Additionally, counsel have advised the court that the matter has settled, except for the attorney fees issue. Under these circumstances, it would be wasteful to remand and invite a new round of litigation." (Mann II, supra, 139 Cal.App.4th at p. 346, italics added.)

The circumstances of this case differ substantially from the atypical situation presented in Mann II. Here, as in Liu, and unlike Mann II, no trial or appellate court has ever evaluated the merits of an anti-SLAPP motion. Unlike Mann II, on remand, much more than a simple math calculation will be required. The trial court will have to evaluate the merits of the anti-SLAPP motion to determine the prevailing party and then calculate attorney fees based on the efforts counsel for the prevailing party has expended up to that point.

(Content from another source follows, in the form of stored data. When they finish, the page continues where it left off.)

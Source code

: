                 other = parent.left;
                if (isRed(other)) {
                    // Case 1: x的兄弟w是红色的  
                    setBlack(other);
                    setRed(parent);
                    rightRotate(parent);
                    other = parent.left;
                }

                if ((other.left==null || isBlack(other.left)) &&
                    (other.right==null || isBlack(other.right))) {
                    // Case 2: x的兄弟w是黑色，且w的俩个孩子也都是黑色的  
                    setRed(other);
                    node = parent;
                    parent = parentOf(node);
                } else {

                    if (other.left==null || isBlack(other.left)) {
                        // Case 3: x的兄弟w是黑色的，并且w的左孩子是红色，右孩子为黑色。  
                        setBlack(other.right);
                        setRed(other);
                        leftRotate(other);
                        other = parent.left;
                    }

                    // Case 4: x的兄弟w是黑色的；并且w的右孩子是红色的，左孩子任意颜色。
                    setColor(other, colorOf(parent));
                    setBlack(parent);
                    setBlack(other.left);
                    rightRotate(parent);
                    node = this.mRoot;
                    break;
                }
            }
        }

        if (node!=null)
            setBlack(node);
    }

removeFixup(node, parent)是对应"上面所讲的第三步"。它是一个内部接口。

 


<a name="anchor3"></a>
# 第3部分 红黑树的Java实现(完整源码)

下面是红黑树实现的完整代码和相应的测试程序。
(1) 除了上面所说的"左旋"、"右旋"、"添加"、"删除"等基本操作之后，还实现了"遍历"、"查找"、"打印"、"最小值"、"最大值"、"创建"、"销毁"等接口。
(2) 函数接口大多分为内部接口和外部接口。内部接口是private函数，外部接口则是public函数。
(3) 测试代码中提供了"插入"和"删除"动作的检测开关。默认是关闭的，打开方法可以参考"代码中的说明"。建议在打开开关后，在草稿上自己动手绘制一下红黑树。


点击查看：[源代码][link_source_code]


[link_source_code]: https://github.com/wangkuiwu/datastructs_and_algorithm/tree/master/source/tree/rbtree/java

Accordingly, the trial court shall evaluate the merits of the anti-SLAPP motion in order to determine the prevailing party on the anti-SLAPP motion and shall award

reasonable attorney fees to that party for work performed both in the trial court and on appeal.

DISPOSITION The order awarding attorney fees to Sparks is reversed. The matter is remanded to the superior court for proceedings consistent with the opinion of this court.

PRAGER, J.*

WE CONCUR:

HALLER, Acting P. J.

IRION, J.

* Judge of the San Diego Superior Court, assigned by the Chief Justice pursuant to article VI, section 6 of the California Constitution.